5. Convertible Notes (Continued)

        In the event the Company issues or sells equity securities prior to the Maturity Date with aggregate proceeds of not less than $7.0 million, the Convertible Notes plus all accrued interest automatically convert into either (i) the newly issued equity securities at 75% of the cash price per share paid by the investors in the new equity securities; or (ii) shares of Series C Preferred Stock at $1.15 per share. In accordance with ASC 815, the Company determined that this embedded mandatory conversion feature should be separately accounted for as a freestanding financial instrument as the conversion feature was a substantial contingent call option.

        In the event the Company issues or sells equity securities prior to the Maturity Date with aggregate proceeds less than $7.0 million, the Convertible Notes plus all accrued interest can be converted at the option of the holders into the newly issued equity securities at 75% of the cash price per share paid by the investors in the new equity securities. In accordance with ASC 815, the Company determined that this embedded conversion feature should be separately accounted for as a freestanding financial instrument as the conversion feature was a substantial contingent call option.

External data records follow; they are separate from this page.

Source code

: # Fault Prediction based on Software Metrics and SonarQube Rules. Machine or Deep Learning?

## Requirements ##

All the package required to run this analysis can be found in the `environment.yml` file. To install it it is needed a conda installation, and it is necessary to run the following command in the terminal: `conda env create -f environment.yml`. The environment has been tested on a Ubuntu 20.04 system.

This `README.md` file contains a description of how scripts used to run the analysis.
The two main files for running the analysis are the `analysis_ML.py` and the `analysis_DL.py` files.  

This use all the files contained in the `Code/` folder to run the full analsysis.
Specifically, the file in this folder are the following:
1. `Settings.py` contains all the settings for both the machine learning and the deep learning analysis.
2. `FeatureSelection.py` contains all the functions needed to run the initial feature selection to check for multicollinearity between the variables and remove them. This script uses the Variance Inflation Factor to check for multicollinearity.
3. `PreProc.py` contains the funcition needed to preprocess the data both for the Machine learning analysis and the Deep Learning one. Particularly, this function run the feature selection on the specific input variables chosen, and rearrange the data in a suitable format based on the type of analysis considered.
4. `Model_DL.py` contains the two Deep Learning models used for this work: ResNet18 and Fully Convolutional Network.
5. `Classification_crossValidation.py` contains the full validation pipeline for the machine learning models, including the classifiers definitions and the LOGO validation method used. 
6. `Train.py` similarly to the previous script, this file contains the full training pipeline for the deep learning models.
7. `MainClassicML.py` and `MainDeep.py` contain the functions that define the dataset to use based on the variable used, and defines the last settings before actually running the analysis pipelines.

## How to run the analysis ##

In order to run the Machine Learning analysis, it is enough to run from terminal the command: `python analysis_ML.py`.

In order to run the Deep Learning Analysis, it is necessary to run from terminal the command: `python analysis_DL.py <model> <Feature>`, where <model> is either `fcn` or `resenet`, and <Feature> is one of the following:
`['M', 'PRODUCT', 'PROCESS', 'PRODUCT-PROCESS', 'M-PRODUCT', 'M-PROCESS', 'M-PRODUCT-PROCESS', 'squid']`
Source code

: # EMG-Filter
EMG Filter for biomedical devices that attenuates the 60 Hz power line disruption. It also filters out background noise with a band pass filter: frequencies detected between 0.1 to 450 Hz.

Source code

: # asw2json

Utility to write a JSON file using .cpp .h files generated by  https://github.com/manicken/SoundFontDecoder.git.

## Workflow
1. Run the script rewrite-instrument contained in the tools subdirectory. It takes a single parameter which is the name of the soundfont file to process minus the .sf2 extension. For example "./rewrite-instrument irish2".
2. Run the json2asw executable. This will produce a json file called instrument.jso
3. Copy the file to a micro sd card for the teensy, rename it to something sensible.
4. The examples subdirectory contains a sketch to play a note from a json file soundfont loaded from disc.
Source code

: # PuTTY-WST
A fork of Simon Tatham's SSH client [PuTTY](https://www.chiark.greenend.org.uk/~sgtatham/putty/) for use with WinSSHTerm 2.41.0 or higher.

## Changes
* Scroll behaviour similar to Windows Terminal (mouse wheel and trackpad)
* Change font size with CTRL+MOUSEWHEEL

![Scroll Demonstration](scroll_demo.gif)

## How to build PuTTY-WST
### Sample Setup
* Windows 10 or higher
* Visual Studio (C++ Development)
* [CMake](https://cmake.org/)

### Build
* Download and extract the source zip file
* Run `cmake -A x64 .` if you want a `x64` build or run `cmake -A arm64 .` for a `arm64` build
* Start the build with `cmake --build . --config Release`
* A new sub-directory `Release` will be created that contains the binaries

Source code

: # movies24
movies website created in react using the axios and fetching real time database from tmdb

        In the event of a change in control of the Company prior to the Maturity Date, the Company has the option to prepay the Convertible Notes at 1.5 times principal, plus accrued interest. In accordance with ASC 815, the Company determined that this embedded redemption feature should be separately accounted for as a free-standing financial instrument as the conversion feature was a substantial contingent call option.

        The Convertible Notes include a call feature, at the issuer's option, whereby the Convertible Notes may be prepaid at 1.5 times principal, plus accrued interest. In accordance with ASC 815, the Company determined that this embedded redemption feature should be separately accounted for as a free-standing financial instrument.

        The Convertible Notes include a put feature, at the option of the holders, whereby upon a breach of the Note Agreement, repayment of the Convertible Notes can be accelerated at 1.5 times principal, plus accrued interest. In accordance with ASC 815, the Company determined that this embedded redemption feature should be separately accounted for as a free-standing financial instrument. The Convertible Notes also include an additional put feature, at the option of the holders, whereby upon an event of default, the repayment of the Convertible Notes can be accelerated in the amount of the outstanding principal, plus accrued interest. In accordance with ASC 815, the Company determined that this embedded redemption feature does not require separate accounting as a free-standing financial instrument.

        The embedded features requiring separate accounting were combined and valued upon issuance using a single income valuation approach. The Company estimated the fair value of the combined embedded derivative identified above using a "with and without" income valuation approach. Under this approach, the Company estimated the present value of the fixed interest rate debt based on the fair value of similar debt instruments excluding the embedded features. This amount was then compared to the fair value of the debt instrument including the embedded features using a probability weighted approach by assigning each embedded derivative feature a probability of occurrence, with consideration provided for the settlement amount including conversion discounts, prepayment penalties, the expected life of the liability and the applicable discount rate.